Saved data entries
----------
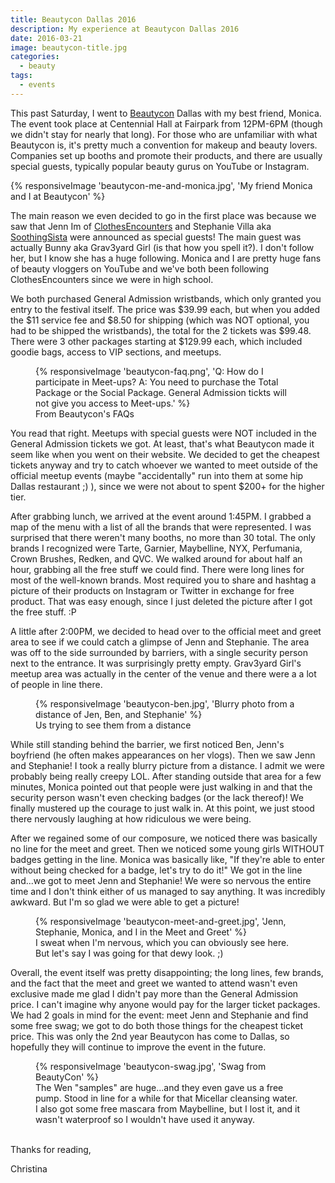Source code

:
 ```yaml
---
title: Beautycon Dallas 2016
description: My experience at Beautycon Dallas 2016
date: 2016-03-21
image: beautycon-title.jpg
categories:
  - beauty
tags:
  - events
---
```


This past Saturday, I went to [Beautycon](http://beautycon.com/) Dallas with my best friend, Monica. The event took place at Centennial Hall at Fairpark from 12PM-6PM (though we didn't stay for nearly that long). <!-- excerpt -->For those who are unfamiliar with what Beautycon is, it's pretty much a convention for makeup and beauty lovers. Companies set up booths and promote their products, and there are usually special guests, typically popular beauty gurus on YouTube or Instagram.

{% responsiveImage 'beautycon-me-and-monica.jpg', 'My friend Monica and I at Beautycon' %}

The main reason we even decided to go in the first place was because we saw that Jenn Im of [ClothesEncounters](https://www.youtube.com/user/clothesencounters) and Stephanie Villa aka [SoothingSista](https://www.youtube.com/user/soothingsista) were announced as special guests! The main guest was actually Bunny aka Grav3yard Girl (is that how you spell it?). I don't follow her, but I know she has a huge following. Monica and I are pretty huge fans of beauty vloggers on YouTube and we've both been following ClothesEncounters since we were in high school.

We both purchased General Admission wristbands, which only granted you entry to the festival itself. The price was $39.99 each, but when you added the $11 service fee and $8.50 for shipping (which was NOT optional, you had to be shipped the wristbands), the total for the 2 tickets was $99.48. There were 3 other packages starting at $129.99 each, which included goodie bags, access to VIP sections, and meetups.

<figure>
  {% responsiveImage 'beautycon-faq.png', 'Q: How do I participate in Meet-ups? A: You need to purchase the Total Package or the Social Package. General Admission tickts will not give you access to Meet-ups.' %}
  <figcaption>
    From Beautycon's FAQs
  </figcaption>
</figure>

You read that right. Meetups with special guests were NOT included in the General Admission tickets we got. At least, that's what Beautycon made it seem like when you went on their website. We decided to get the cheapest tickets anyway and try to catch whoever we wanted to meet outside of the official meetup events (maybe "accidentally" run into them at some hip Dallas restaurant ;) ), since we were not about to spent $200+ for the higher tier.

After grabbing lunch, we arrived at the event around 1:45PM. I grabbed a map of the menu with a list of all the brands that were represented. I was surprised that there weren't many booths, no more than 30 total. The only brands I recognized were Tarte, Garnier, Maybelline, NYX, Perfumania, Crown Brushes, Redken, and QVC. We walked around for about half an hour, grabbing all the free stuff we could find. There were long lines for most of the well-known brands. Most required you to share and hashtag a picture of their products on Instagram or Twitter in exchange for free product. That was easy enough, since I just deleted the picture after I got the free stuff. :P

A little after 2:00PM, we decided to head over to the official meet and greet area to see if we could catch a glimpse of Jenn and Stephanie. The area was off to the side surrounded by barriers, with a single security person next to the entrance. It was surprisingly pretty empty. Grav3yard Girl's meetup area was actually in the center of the venue and there were a a lot of people in line there.

<figure>
  {% responsiveImage 'beautycon-ben.jpg', 'Blurry photo from a distance of Jen, Ben, and Stephanie' %}
  <figcaption>
    Us trying to see them from a distance
  </figcaption>
</figure>

While still standing behind the barrier, we first noticed Ben, Jenn's boyfriend (he often makes appearances on her vlogs). Then we saw Jenn and Stephanie! I took a really blurry picture from a distance. I admit we were probably being really creepy LOL. After standing outside that area for a few minutes, Monica pointed out that people were just walking in and that the security person wasn't even checking badges (or the lack thereof)! We finally mustered up the courage to just walk in. At this point, we just stood there nervously laughing at how ridiculous we were being.

After we regained some of our composure, we noticed there was basically no line for the meet and greet. Then we noticed some young girls WITHOUT badges getting in the line. Monica was basically like, "If they're able to enter without being checked for a badge, let's try to do it!" We got in the line and...we got to meet Jenn and Stephanie! We were so nervous the entire time and I don't think either of us managed to say anything. It was incredibly awkward. But I'm so glad we were able to get a picture!

<figure>
  {% responsiveImage 'beautycon-meet-and-greet.jpg', 'Jenn, Stephanie, Monica, and I in the Meet and Greet' %}
  <figcaption>
    I sweat when I'm nervous, which you can obviously see here. But let's say I was going for that dewy look. ;)
  </figcaption>
</figure>
Overall, the event itself was pretty disappointing; the long lines, few brands, and the fact that the meet and greet we wanted to attend wasn't even exclusive made me glad I didn't pay more than the General Admission price. I can't imagine why anyone would pay for the larger ticket packages. We had 2 goals in mind for the event: meet Jenn and Stephanie and find some free swag; we got to do both those things for the cheapest ticket price. This was only the 2nd year Beautycon has come to Dallas, so hopefully they will continue to improve the event in the future.

<figure>
  {% responsiveImage 'beautycon-swag.jpg', 'Swag from BeautyCon' %}
  <figcaption>
    The Wen "samples" are huge...and they even gave us a free pump. Stood in line for a while for that Micellar cleansing water. I also got some free mascara from Maybelline, but I lost it, and it wasn't waterproof so I wouldn't have used it anyway.
  </figcaption>
</figure>

\
Thanks for reading,

Christina
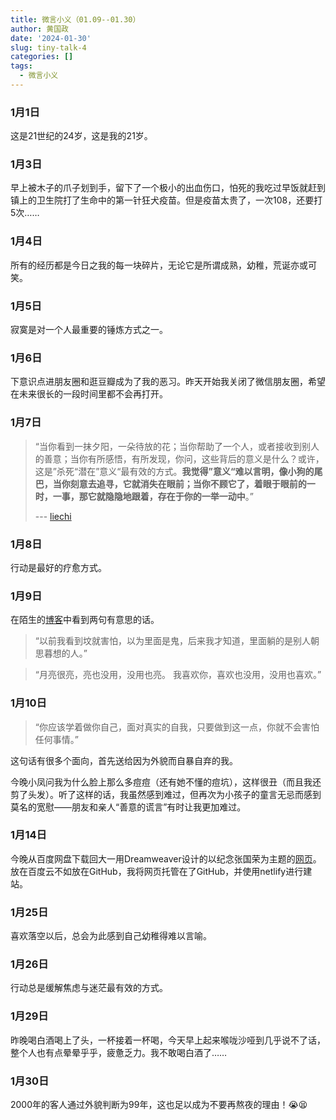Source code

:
 ```yaml
---
title: 微言小义（01.09--01.30）
author: 黄国政
date: '2024-01-30'
slug: tiny-talk-4
categories: []
tags:
  - 微言小义
---
```


<!--more-->

### 1月1日

这是21世纪的24岁，这是我的21岁。

### 1月3日

早上被木子的爪子划到手，留下了一个极小的出血伤口，怕死的我吃过早饭就赶到镇上的卫生院打了生命中的第一针狂犬疫苗。但是疫苗太贵了，一次108，还要打5次……

### 1月4日

所有的经历都是今日之我的每一块碎片，无论它是所谓成熟，幼稚，荒诞亦或可笑。

### 1月5日

寂寞是对一个人最重要的锤炼方式之一。

### 1月6日

下意识点进朋友圈和逛豆瓣成为了我的恶习。昨天开始我关闭了微信朋友圈，希望在未来很长的一段时间里都不会再打开。

### 1月7日

> “当你看到一抹夕阳，一朵待放的花；当你帮助了一个人，或者接收到别人的善意；当你有所感悟，有所发现，你问，这些背后的意义是什么？或许，这是”杀死“潜在”意义“最有效的方式。**我觉得”意义“难以言明，像小狗的尾巴，当你刻意去追寻，它就消失在眼前；当你不顾它了，着眼于眼前的一时，一事，那它就隐隐地跟着，存在于你的一举一动中**。”
>
> --- [liechi](https://www.liechi.org)

### 1月8日

行动是最好的疗愈方式。

### 1月9日

在陌生的[博客](https://www.duble.live/)中看到两句有意思的话。

> “以前我看到坟就害怕，以为里面是鬼，后来我才知道，里面躺的是别人朝思暮想的人。”

> “月亮很亮，亮也没用，没用也亮。 我喜欢你，喜欢也没用，没用也喜欢。”

### 1月10日

> “你应该学着做你自己，面对真实的自我，只要做到这一点，你就不会害怕任何事情。”  

这句话有很多个面向，首先送给因为外貌而自暴自弃的我。

今晚小凤问我为什么脸上那么多痘痘（还有她不懂的痘坑），这样很丑（而且我还剪了头发）。听了这样的话，我虽然感到难过，但再次为小孩子的童言无忌而感到莫名的宽慰——朋友和亲人“善意的谎言”有时让我更加难过。

### 1月14日

今晚从百度网盘下载回大一用Dreamweaver设计的以纪念张国荣为主题的[网页](https://leslie-cheung.netlify.app)。放在百度云不如放在GitHub，我将网页托管在了GitHub，并使用netlify进行建站。

### 1月25日

喜欢落空以后，总会为此感到自己幼稚得难以言喻。

### 1月26日

行动总是缓解焦虑与迷茫最有效的方式。

### 1月29日

昨晚喝白酒喝上了头，一杯接着一杯喝，今天早上起来喉咙沙哑到几乎说不了话，整个人也有点晕晕乎乎，疲惫乏力。我不敢喝白酒了……

### 1月30日

2000年的客人通过外貌判断为99年，这也足以成为不要再熬夜的理由！😭😫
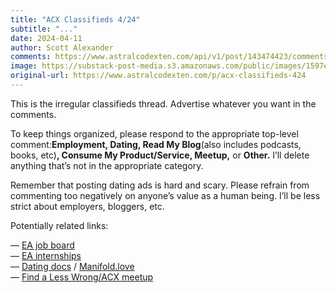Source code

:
 ```yaml
---
title: "ACX Classifieds 4/24"
subtitle: "..."
date: 2024-04-11
author: Scott Alexander
comments: https://www.astralcodexten.com/api/v1/post/143474423/comments?&all_comments=true
image: https://substack-post-media.s3.amazonaws.com/public/images/1597e9a5-32ce-4cac-bd0d-ff4c62ad1aa4_617x395.png
original-url: https://www.astralcodexten.com/p/acx-classifieds-424
---
```

This is the irregular classifieds thread. Advertise whatever you want in the comments.

To keep things organized, please respond to the appropriate top-level comment:**Employment, Dating, Read My Blog**(also includes podcasts, books, etc)**, Consume My Product/Service, Meetup,** or **Other.** I’ll delete anything that’s not in the appropriate category.

Remember that posting dating ads is hard and scary. Please refrain from commenting too negatively on anyone’s value as a human being. I’ll be less strict about employers, bloggers, etc.

Potentially related links:

— [EA job board](https://jobs.80000hours.org/)  
— [EA internships](https://ea-internships.pory.app/)  
— [Dating docs](https://stevekrouse.notion.site/725cb1d741674413b933a37a50f1961f?v=61b10190bcea439ebc9762dc71a9c4ef) / [Manifold.love](https://manifold.love/)  
— [Find a Less Wrong/ACX meetup](https://www.lesswrong.com/community)
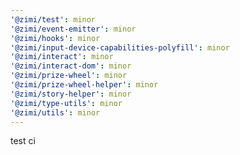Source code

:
 ```yaml
---
'@zimi/test': minor
'@zimi/event-emitter': minor
'@zimi/hooks': minor
'@zimi/input-device-capabilities-polyfill': minor
'@zimi/interact': minor
'@zimi/interact-dom': minor
'@zimi/prize-wheel': minor
'@zimi/prize-wheel-helper': minor
'@zimi/story-helper': minor
'@zimi/type-utils': minor
'@zimi/utils': minor
---
```


test ci

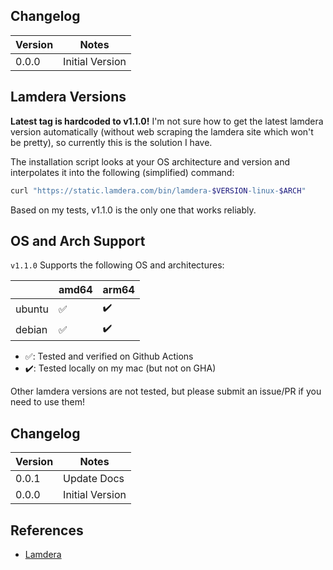 ## Changelog

| Version | Notes           |
| ------- | --------------- |
| 0.0.0   | Initial Version |

## Lamdera Versions

**Latest tag is hardcoded to v1.1.0!** I'm not sure how to get the latest lamdera version automatically (without web scraping the lamdera site which won't be pretty), so currently this is the solution I have.

The installation script looks at your OS architecture and version and interpolates it into the following (simplified) command:
```bash
curl "https://static.lamdera.com/bin/lamdera-$VERSION-linux-$ARCH"
```
Based on my tests, v1.1.0 is the only one that works reliably.

## OS and Arch Support

`v1.1.0` Supports the following OS and architectures:

|        | amd64 | arm64 |
| ------ | ----- | ----- |
| ubuntu | ✅     | ✔️     |
| debian | ✅     | ✔️     |

- ✅: Tested and verified on Github Actions
- ✔️: Tested locally on my mac (but not on GHA)

Other lamdera versions are not tested, but please submit an issue/PR if you need to use them!

## Changelog

| Version | Notes           |
| ------- | --------------- |
| 0.0.1   | Update Docs     |
| 0.0.0   | Initial Version |

## References

- [Lamdera](https://dashboard.lamdera.app/docs/download)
----------
Prompt ▸ Within the data above, the span starting at the line containing "这是21世纪的24岁，这是我的21岁。" and ending at the line containing "这句话有很多个面向，首先送给因为外貌而自暴自弃的我。" is to be retyped exactly, with no other lines.

Result of this task ▸
这是21世纪的24岁，这是我的21岁。

### 1月3日

早上被木子的爪子划到手，留下了一个极小的出血伤口，怕死的我吃过早饭就赶到镇上的卫生院打了生命中的第一针狂犬疫苗。但是疫苗太贵了，一次108，还要打5次……

### 1月4日

所有的经历都是今日之我的每一块碎片，无论它是所谓成熟，幼稚，荒诞亦或可笑。

### 1月5日

寂寞是对一个人最重要的锤炼方式之一。

### 1月6日

下意识点进朋友圈和逛豆瓣成为了我的恶习。昨天开始我关闭了微信朋友圈，希望在未来很长的一段时间里都不会再打开。

### 1月7日

> “当你看到一抹夕阳，一朵待放的花；当你帮助了一个人，或者接收到别人的善意；当你有所感悟，有所发现，你问，这些背后的意义是什么？或许，这是”杀死“潜在”意义“最有效的方式。**我觉得”意义“难以言明，像小狗的尾巴，当你刻意去追寻，它就消失在眼前；当你不顾它了，着眼于眼前的一时，一事，那它就隐隐地跟着，存在于你的一举一动中**。”
>
> --- [liechi](https://www.liechi.org)

### 1月8日

行动是最好的疗愈方式。

### 1月9日

在陌生的[博客](https://www.duble.live/)中看到两句有意思的话。

> “以前我看到坟就害怕，以为里面是鬼，后来我才知道，里面躺的是别人朝思暮想的人。”

> “月亮很亮，亮也没用，没用也亮。 我喜欢你，喜欢也没用，没用也喜欢。”

### 1月10日

> “你应该学着做你自己，面对真实的自我，只要做到这一点，你就不会害怕任何事情。”  

这句话有很多个面向，首先送给因为外貌而自暴自弃的我。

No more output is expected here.